:: ACTIVITY ::
Below are entries; copy exactly the lines from the one with "orbital trajectories of" through the one with "Timing Argument).", both included, and leave out the rest.

########

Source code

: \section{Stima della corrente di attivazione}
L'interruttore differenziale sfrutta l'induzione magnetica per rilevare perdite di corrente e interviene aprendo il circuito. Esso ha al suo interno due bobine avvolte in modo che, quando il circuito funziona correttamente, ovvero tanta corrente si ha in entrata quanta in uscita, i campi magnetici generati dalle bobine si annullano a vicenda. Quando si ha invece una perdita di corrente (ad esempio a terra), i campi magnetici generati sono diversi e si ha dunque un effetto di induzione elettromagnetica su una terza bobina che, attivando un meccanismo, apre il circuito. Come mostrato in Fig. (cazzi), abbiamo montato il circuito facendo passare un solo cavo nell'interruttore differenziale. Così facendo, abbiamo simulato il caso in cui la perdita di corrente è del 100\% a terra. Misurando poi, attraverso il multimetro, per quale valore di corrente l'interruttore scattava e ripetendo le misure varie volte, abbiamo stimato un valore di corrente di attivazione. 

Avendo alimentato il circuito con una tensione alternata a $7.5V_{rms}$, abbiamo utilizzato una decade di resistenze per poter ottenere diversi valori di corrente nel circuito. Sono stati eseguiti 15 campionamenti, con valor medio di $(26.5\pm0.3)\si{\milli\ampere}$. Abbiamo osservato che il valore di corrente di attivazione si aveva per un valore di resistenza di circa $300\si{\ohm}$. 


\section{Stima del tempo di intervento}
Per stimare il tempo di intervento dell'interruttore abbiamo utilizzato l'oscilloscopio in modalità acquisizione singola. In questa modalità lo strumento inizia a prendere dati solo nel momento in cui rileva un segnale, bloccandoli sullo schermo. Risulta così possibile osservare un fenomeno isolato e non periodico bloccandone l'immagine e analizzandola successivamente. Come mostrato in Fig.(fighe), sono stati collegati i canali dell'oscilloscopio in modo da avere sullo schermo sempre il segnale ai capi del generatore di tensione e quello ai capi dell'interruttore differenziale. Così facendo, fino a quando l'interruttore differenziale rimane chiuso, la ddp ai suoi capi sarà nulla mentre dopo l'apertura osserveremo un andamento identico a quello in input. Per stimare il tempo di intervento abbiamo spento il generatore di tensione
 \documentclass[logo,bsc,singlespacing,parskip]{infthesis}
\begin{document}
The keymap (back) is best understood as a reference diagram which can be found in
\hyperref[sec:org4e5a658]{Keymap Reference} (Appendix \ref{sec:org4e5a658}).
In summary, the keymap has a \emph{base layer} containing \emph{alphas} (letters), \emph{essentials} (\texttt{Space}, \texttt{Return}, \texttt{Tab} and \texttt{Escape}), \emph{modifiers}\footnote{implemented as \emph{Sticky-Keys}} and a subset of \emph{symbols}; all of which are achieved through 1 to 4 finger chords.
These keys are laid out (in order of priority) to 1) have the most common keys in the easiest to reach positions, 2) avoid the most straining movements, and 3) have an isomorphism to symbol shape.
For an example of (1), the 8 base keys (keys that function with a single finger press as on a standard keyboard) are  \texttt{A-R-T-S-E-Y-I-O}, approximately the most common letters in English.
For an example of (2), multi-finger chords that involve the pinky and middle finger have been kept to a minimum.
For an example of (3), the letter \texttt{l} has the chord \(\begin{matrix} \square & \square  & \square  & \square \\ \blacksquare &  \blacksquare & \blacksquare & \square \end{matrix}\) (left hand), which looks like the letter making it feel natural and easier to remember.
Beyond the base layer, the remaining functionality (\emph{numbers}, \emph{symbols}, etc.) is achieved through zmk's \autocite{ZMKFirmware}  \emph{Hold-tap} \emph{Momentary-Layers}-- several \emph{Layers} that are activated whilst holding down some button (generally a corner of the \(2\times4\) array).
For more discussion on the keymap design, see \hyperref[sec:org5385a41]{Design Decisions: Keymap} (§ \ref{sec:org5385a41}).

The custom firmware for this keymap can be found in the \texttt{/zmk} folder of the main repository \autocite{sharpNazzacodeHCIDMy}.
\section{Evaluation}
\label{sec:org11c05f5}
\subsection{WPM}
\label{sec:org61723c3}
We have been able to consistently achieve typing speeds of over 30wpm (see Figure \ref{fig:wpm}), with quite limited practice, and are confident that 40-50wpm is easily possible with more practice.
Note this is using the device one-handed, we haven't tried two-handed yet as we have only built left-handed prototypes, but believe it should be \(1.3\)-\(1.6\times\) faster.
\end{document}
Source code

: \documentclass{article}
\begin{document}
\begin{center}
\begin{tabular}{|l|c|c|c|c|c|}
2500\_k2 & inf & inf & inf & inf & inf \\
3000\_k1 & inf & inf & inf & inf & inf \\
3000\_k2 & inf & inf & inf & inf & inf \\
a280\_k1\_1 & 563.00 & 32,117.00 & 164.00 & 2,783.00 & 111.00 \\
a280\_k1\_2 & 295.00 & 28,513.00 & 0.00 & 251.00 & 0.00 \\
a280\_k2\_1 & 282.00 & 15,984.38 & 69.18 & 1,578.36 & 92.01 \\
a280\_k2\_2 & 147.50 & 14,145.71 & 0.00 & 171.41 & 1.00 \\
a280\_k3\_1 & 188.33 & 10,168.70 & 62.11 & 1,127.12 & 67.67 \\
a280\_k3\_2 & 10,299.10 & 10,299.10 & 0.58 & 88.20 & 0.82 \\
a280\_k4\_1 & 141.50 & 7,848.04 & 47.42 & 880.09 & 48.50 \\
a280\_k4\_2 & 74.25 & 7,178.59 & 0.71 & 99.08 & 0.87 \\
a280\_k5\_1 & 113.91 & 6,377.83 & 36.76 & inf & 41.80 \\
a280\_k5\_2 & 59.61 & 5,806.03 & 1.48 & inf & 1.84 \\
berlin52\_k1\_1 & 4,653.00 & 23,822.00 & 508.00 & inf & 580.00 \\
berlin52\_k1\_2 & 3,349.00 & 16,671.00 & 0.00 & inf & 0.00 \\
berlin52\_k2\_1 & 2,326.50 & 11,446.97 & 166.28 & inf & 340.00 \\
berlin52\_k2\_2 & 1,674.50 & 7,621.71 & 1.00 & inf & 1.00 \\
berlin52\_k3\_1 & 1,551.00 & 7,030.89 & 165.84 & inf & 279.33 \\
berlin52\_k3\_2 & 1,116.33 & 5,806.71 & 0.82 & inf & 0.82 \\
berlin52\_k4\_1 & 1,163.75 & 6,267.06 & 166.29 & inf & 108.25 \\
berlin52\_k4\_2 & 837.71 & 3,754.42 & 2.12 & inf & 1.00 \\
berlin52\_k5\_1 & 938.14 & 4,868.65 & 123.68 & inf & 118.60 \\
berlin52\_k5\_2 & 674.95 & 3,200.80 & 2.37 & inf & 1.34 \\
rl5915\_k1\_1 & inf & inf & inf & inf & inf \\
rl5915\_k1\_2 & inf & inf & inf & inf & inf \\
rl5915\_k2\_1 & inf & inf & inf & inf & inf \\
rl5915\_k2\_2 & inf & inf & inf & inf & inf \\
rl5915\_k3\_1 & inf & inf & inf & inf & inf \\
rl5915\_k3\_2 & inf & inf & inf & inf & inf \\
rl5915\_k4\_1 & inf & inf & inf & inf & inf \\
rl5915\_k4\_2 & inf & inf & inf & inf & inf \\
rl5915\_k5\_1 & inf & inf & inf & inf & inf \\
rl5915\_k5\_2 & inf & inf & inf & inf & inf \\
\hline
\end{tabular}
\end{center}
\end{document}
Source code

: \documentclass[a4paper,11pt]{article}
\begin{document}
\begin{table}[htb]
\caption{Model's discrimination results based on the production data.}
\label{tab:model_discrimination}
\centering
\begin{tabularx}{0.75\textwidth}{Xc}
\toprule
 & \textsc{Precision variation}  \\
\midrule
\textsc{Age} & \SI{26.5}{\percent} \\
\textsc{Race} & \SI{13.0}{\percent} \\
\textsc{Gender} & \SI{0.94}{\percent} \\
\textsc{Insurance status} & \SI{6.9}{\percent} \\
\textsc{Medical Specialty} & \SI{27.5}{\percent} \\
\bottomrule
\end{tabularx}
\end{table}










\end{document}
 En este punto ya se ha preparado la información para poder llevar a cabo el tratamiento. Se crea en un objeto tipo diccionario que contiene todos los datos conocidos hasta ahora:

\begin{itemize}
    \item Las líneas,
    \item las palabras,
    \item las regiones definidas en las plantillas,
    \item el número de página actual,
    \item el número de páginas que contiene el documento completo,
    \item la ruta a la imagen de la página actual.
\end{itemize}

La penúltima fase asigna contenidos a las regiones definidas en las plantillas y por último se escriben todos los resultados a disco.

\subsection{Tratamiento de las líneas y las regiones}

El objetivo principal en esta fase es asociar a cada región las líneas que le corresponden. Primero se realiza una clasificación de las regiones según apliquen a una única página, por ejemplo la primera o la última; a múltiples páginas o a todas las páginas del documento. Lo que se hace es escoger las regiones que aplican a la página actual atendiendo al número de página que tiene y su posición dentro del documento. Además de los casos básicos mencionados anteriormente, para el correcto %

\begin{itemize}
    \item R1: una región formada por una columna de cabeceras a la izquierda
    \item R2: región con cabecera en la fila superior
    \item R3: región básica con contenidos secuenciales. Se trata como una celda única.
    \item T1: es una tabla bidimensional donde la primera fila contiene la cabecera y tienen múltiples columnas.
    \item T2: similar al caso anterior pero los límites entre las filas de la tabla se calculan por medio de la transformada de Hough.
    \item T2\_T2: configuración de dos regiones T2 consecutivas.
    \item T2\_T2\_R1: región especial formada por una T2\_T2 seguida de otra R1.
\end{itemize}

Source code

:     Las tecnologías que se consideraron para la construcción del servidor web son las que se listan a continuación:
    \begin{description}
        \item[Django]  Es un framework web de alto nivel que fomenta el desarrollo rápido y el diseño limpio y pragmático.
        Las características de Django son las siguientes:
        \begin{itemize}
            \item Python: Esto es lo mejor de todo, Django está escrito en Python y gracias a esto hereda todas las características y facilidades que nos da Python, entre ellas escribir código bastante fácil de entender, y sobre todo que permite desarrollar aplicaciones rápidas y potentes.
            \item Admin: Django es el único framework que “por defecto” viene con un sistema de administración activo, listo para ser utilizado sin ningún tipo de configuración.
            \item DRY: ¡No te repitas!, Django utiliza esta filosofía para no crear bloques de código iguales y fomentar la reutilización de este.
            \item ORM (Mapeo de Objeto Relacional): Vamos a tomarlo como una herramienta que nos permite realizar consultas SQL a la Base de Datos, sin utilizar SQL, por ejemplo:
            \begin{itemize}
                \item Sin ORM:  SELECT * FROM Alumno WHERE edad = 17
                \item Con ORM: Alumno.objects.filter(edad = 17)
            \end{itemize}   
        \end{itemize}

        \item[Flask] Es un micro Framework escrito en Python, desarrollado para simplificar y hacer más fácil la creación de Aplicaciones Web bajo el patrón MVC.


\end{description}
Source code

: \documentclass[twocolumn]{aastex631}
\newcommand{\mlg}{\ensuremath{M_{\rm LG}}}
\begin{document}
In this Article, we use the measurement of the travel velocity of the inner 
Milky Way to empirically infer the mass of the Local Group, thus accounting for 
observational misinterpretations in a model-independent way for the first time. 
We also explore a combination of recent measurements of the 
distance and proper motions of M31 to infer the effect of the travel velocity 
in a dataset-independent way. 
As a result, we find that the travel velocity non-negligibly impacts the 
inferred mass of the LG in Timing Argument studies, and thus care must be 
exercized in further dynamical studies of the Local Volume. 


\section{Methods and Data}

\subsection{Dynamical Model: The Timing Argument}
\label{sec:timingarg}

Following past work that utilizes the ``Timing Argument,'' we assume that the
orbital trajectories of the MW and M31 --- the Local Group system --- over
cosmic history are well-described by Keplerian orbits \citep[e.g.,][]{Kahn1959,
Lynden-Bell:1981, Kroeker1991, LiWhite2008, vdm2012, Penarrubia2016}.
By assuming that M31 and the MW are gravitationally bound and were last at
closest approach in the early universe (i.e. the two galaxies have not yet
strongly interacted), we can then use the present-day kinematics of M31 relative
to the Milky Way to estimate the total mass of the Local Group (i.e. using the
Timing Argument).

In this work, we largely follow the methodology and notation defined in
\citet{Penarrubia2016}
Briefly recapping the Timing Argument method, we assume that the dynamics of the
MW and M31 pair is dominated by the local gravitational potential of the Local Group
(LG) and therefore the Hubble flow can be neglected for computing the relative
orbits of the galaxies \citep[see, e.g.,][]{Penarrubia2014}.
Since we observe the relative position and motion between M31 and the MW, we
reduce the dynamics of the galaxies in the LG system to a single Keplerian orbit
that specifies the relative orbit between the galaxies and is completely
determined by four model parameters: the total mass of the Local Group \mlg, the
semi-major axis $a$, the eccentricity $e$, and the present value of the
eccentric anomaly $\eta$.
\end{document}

########

:: EXERCISE ANSWER ::
orbital trajectories of the MW and M31 --- the Local Group system --- over
cosmic history are well-described by Keplerian orbits \citep[e.g.,][]{Kahn1959,
Lynden-Bell:1981, Kroeker1991, LiWhite2008, vdm2012, Penarrubia2016}.
By assuming that M31 and the MW are gravitationally bound and were last at
closest approach in the early universe (i.e. the two galaxies have not yet
strongly interacted), we can then use the present-day kinematics of M31 relative
to the Milky Way to estimate the total mass of the Local Group (i.e. using the
Timing Argument).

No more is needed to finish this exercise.